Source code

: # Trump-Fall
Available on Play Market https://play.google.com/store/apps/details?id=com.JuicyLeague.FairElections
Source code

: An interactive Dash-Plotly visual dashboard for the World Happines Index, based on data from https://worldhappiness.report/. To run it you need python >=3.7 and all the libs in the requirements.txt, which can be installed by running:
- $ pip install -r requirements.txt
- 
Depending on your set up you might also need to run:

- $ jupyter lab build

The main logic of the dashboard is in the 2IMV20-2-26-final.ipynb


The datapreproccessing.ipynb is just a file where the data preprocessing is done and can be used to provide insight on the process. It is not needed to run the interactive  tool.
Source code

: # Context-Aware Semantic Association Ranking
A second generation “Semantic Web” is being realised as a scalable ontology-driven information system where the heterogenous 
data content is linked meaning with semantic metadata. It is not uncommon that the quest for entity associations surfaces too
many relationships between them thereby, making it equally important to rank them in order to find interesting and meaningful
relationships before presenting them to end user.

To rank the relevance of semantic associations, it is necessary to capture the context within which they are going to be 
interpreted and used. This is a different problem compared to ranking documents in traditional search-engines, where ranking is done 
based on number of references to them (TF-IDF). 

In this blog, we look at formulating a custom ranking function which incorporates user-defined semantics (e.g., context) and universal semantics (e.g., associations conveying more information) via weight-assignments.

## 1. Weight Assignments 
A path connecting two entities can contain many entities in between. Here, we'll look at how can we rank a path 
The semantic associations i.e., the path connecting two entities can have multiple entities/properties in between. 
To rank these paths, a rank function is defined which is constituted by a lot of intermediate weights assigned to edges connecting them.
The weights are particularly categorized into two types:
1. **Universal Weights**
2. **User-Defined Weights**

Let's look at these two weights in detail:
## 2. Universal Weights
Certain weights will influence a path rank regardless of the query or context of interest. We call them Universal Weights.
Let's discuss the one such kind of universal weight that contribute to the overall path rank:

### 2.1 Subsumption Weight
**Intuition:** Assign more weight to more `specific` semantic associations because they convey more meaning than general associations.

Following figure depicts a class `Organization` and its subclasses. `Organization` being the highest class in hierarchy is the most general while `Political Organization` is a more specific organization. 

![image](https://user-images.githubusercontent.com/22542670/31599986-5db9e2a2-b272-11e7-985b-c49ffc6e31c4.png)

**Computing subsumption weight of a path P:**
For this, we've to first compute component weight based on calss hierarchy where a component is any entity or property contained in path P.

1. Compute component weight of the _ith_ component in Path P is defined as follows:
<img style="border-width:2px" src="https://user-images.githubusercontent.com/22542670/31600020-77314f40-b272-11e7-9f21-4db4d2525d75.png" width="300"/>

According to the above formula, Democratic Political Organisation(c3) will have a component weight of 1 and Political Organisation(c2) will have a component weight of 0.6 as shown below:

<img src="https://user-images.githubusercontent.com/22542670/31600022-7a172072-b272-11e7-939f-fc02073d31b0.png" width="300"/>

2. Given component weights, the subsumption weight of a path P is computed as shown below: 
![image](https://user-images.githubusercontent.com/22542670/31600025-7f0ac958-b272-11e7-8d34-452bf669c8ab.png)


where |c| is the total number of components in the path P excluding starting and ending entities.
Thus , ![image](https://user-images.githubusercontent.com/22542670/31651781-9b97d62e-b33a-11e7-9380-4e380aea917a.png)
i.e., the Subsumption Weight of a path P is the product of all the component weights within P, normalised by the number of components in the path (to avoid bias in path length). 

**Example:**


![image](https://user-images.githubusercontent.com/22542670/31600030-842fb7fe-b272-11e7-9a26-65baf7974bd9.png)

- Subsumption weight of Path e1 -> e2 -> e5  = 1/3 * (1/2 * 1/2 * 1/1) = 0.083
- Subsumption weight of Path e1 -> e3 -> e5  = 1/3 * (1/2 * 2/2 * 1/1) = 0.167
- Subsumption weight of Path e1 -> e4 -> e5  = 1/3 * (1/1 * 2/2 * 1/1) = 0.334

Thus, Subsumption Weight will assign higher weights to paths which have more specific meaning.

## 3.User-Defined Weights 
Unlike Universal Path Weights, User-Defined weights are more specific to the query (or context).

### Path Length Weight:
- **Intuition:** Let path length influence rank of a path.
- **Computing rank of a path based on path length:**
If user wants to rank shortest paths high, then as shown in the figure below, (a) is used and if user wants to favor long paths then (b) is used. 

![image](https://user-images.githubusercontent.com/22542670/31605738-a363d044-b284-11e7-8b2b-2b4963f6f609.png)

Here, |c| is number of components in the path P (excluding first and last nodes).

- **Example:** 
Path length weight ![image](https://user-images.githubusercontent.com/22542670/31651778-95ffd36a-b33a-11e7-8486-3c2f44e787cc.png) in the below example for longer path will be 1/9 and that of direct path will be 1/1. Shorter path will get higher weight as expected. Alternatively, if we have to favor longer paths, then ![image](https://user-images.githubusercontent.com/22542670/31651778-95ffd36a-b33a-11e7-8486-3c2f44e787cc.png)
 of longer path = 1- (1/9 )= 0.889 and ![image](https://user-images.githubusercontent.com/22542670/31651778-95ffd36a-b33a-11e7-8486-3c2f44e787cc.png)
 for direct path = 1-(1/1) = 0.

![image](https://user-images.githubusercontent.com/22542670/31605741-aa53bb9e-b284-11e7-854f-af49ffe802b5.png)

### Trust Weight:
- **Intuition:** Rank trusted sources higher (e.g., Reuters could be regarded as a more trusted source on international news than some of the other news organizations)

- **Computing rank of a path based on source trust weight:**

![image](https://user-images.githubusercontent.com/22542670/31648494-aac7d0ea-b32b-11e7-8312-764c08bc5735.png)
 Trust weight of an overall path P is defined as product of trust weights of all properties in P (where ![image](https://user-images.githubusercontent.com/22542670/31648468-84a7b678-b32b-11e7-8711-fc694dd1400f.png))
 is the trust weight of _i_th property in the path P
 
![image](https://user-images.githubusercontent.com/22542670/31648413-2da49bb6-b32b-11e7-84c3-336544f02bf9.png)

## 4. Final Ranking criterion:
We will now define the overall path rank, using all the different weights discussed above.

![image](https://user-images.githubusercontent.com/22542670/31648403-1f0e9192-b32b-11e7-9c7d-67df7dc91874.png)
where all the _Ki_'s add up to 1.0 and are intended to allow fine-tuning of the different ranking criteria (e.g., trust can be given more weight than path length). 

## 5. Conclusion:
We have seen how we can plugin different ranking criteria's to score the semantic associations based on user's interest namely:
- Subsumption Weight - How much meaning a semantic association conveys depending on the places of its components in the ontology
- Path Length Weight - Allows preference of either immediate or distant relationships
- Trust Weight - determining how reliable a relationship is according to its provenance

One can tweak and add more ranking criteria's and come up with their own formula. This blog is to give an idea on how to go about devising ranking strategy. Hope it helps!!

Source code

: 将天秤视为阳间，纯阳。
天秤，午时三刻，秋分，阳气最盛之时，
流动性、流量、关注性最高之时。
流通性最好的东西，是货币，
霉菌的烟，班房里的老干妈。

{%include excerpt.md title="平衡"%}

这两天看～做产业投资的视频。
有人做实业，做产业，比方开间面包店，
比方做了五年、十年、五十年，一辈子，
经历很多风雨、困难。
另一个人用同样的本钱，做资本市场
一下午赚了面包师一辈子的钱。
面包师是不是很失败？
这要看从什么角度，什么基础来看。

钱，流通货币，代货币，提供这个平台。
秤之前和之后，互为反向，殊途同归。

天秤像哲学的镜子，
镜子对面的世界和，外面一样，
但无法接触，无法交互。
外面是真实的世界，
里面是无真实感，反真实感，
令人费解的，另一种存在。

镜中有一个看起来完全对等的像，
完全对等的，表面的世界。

Problem requirements: The whole listing should be transcribed word for word.

Reply to the task:
Source code

: # Trump-Fall
Available on Play Market https://play.google.com/store/apps/details?id=com.JuicyLeague.FairElections
Source code

: An interactive Dash-Plotly visual dashboard for the World Happines Index, based on data from https://worldhappiness.report/. To run it you need python >=3.7 and all the libs in the requirements.txt, which can be installed by running:
- $ pip install -r requirements.txt
- 
Depending on your set up you might also need to run:

- $ jupyter lab build

The main logic of the dashboard is in the 2IMV20-2-26-final.ipynb


The datapreproccessing.ipynb is just a file where the data preprocessing is done and can be used to provide insight on the process. It is not needed to run the interactive  tool.
Source code

: # Context-Aware Semantic Association Ranking
A second generation “Semantic Web” is being realised as a scalable ontology-driven information system where the heterogenous 
data content is linked meaning with semantic metadata. It is not uncommon that the quest for entity associations surfaces too
many relationships between them thereby, making it equally important to rank them in order to find interesting and meaningful
relationships before presenting them to end user.

To rank the relevance of semantic associations, it is necessary to capture the context within which they are going to be 
interpreted and used. This is a different problem compared to ranking documents in traditional search-engines, where ranking is done 
based on number of references to them (TF-IDF). 

In this blog, we look at formulating a custom ranking function which incorporates user-defined semantics (e.g., context) and universal semantics (e.g., associations conveying more information) via weight-assignments.

## 1. Weight Assignments 
A path connecting two entities can contain many entities in between. Here, we'll look at how can we rank a path 
The semantic associations i.e., the path connecting two entities can have multiple entities/properties in between. 
To rank these paths, a rank function is defined which is constituted by a lot of intermediate weights assigned to edges connecting them.
The weights are particularly categorized into two types:
1. **Universal Weights**
2. **User-Defined Weights**

Let's look at these two weights in detail:
## 2. Universal Weights
Certain weights will influence a path rank regardless of the query or context of interest. We call them Universal Weights.
Let's discuss the one such kind of universal weight that contribute to the overall path rank:

### 2.1 Subsumption Weight
**Intuition:** Assign more weight to more `specific` semantic associations because they convey more meaning than general associations.

Following figure depicts a class `Organization` and its subclasses. `Organization` being the highest class in hierarchy is the most general while `Political Organization` is a more specific organization. 

![image](https://user-images.githubusercontent.com/22542670/31599986-5db9e2a2-b272-11e7-985b-c49ffc6e31c4.png)

**Computing subsumption weight of a path P:**
For this, we've to first compute component weight based on calss hierarchy where a component is any entity or property contained in path P.

1. Compute component weight of the _ith_ component in Path P is defined as follows:
<img style="border-width:2px" src="https://user-images.githubusercontent.com/22542670/31600020-77314f40-b272-11e7-9f21-4db4d2525d75.png" width="300"/>

According to the above formula, Democratic Political Organisation(c3) will have a component weight of 1 and Political Organisation(c2) will have a component weight of 0.6 as shown below:

<img src="https://user-images.githubusercontent.com/22542670/31600022-7a172072-b272-11e7-939f-fc02073d31b0.png" width="300"/>

2. Given component weights, the subsumption weight of a path P is computed as shown below: 
![image](https://user-images.githubusercontent.com/22542670/31600025-7f0ac958-b272-11e7-8d34-452bf669c8ab.png)


where |c| is the total number of components in the path P excluding starting and ending entities.
Thus , ![image](https://user-images.githubusercontent.com/22542670/31651781-9b97d62e-b33a-11e7-9380-4e380aea917a.png)
i.e., the Subsumption Weight of a path P is the product of all the component weights within P, normalised by the number of components in the path (to avoid bias in path length). 

**Example:**


![image](https://user-images.githubusercontent.com/22542670/31600030-842fb7fe-b272-11e7-9a26-65baf7974bd9.png)

- Subsumption weight of Path e1 -> e2 -> e5  = 1/3 * (1/2 * 1/2 * 1/1) = 0.083
- Subsumption weight of Path e1 -> e3 -> e5  = 1/3 * (1/2 * 2/2 * 1/1) = 0.167
- Subsumption weight of Path e1 -> e4 -> e5  = 1/3 * (1/1 * 2/2 * 1/1) = 0.334

Thus, Subsumption Weight will assign higher weights to paths which have more specific meaning.

## 3.User-Defined Weights 
Unlike Universal Path Weights, User-Defined weights are more specific to the query (or context).

### Path Length Weight:
- **Intuition:** Let path length influence rank of a path.
- **Computing rank of a path based on path length:**
If user wants to rank shortest paths high, then as shown in the figure below, (a) is used and if user wants to favor long paths then (b) is used. 

![image](https://user-images.githubusercontent.com/22542670/31605738-a363d044-b284-11e7-8b2b-2b4963f6f609.png)

Here, |c| is number of components in the path P (excluding first and last nodes).

- **Example:** 
Path length weight ![image](https://user-images.githubusercontent.com/22542670/31651778-95ffd36a-b33a-11e7-8486-3c2f44e787cc.png) in the below example for longer path will be 1/9 and that of direct path will be 1/1. Shorter path will get higher weight as expected. Alternatively, if we have to favor longer paths, then ![image](https://user-images.githubusercontent.com/22542670/31651778-95ffd36a-b33a-11e7-8486-3c2f44e787cc.png)
 of longer path = 1- (1/9 )= 0.889 and ![image](https://user-images.githubusercontent.com/22542670/31651778-95ffd36a-b33a-11e7-8486-3c2f44e787cc.png)
 for direct path = 1-(1/1) = 0.

![image](https://user-images.githubusercontent.com/22542670/31605741-aa53bb9e-b284-11e7-854f-af49ffe802b5.png)

### Trust Weight:
- **Intuition:** Rank trusted sources higher (e.g., Reuters could be regarded as a more trusted source on international news than some of the other news organizations)

- **Computing rank of a path based on source trust weight:**

![image](https://user-images.githubusercontent.com/22542670/31648494-aac7d0ea-b32b-11e7-8312-764c08bc5735.png)
 Trust weight of an overall path P is defined as product of trust weights of all properties in P (where ![image](https://user-images.githubusercontent.com/22542670/31648468-84a7b678-b32b-11e7-8711-fc694dd1400f.png))
 is the trust weight of _i_th property in the path P
 
![image](https://user-images.githubusercontent.com/22542670/31648413-2da49bb6-b32b-11e7-84c3-336544f02bf9.png)

## 4. Final Ranking criterion:
We will now define the overall path rank, using all the different weights discussed above.

![image](https://user-images.githubusercontent.com/22542670/31648403-1f0e9192-b32b-11e7-9c7d-67df7dc91874.png)
where all the _Ki_'s add up to 1.0 and are intended to allow fine-tuning of the different ranking criteria (e.g., trust can be given more weight than path length). 

## 5. Conclusion:
We have seen how we can plugin different ranking criteria's to score the semantic associations based on user's interest namely:
- Subsumption Weight - How much meaning a semantic association conveys depending on the places of its components in the ontology
- Path Length Weight - Allows preference of either immediate or distant relationships
- Trust Weight - determining how reliable a relationship is according to its provenance

One can tweak and add more ranking criteria's and come up with their own formula. This blog is to give an idea on how to go about devising ranking strategy. Hope it helps!!

Source code

: 将天秤视为阳间，纯阳。
天秤，午时三刻，秋分，阳气最盛之时，
流动性、流量、关注性最高之时。
流通性最好的东西，是货币，
霉菌的烟，班房里的老干妈。

{%include excerpt.md title="平衡"%}

这两天看～做产业投资的视频。
有人做实业，做产业，比方开间面包店，
比方做了五年、十年、五十年，一辈子，
经历很多风雨、困难。
另一个人用同样的本钱，做资本市场
一下午赚了面包师一辈子的钱。
面包师是不是很失败？
这要看从什么角度，什么基础来看。

钱，流通货币，代货币，提供这个平台。
秤之前和之后，互为反向，殊途同归。

天秤像哲学的镜子，
镜子对面的世界和，外面一样，
但无法接触，无法交互。
外面是真实的世界，
里面是无真实感，反真实感，
令人费解的，另一种存在。

镜中有一个看起来完全对等的像，
完全对等的，表面的世界。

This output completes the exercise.